# [What you need to do]
Make an exact copy of each entry, leaving out every picture.

# [Recorded data]
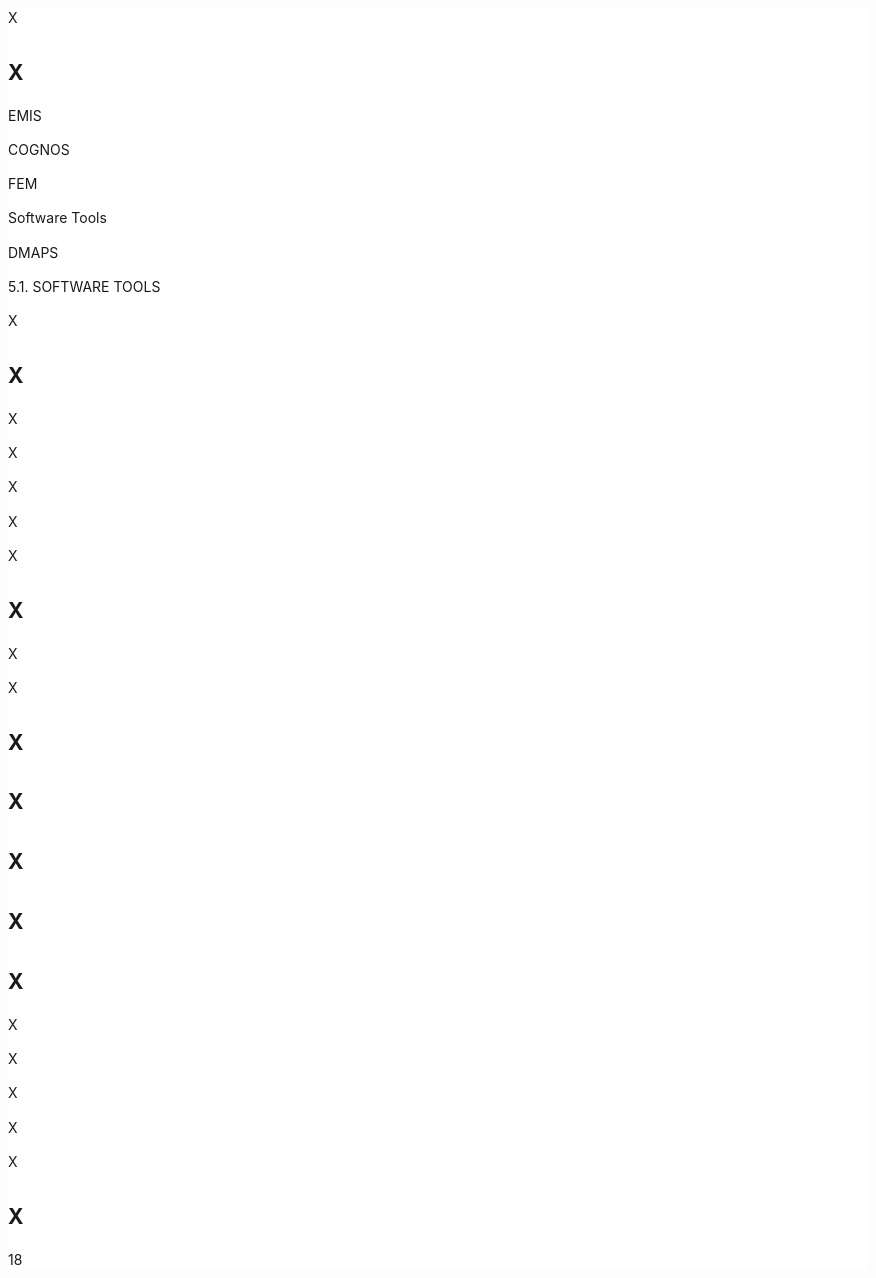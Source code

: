X
## X

EMIS

COGNOS

FEM

Software Tools

DMAPS

5.1. SOFTWARE TOOLS

X
## X

X

X

X

X

X
## X

X

X
## X
## X
## X
## X
## X

X

X

X

X

X
## X
18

# [Task answer]
Source code

:X
## X

EMIS

COGNOS

FEM

Software Tools

DMAPS

5.1. SOFTWARE TOOLS

X
## X

X

X

X

X

X
## X

X

X
## X
## X
## X
## X
## X

X

X

X

X

X
## X
18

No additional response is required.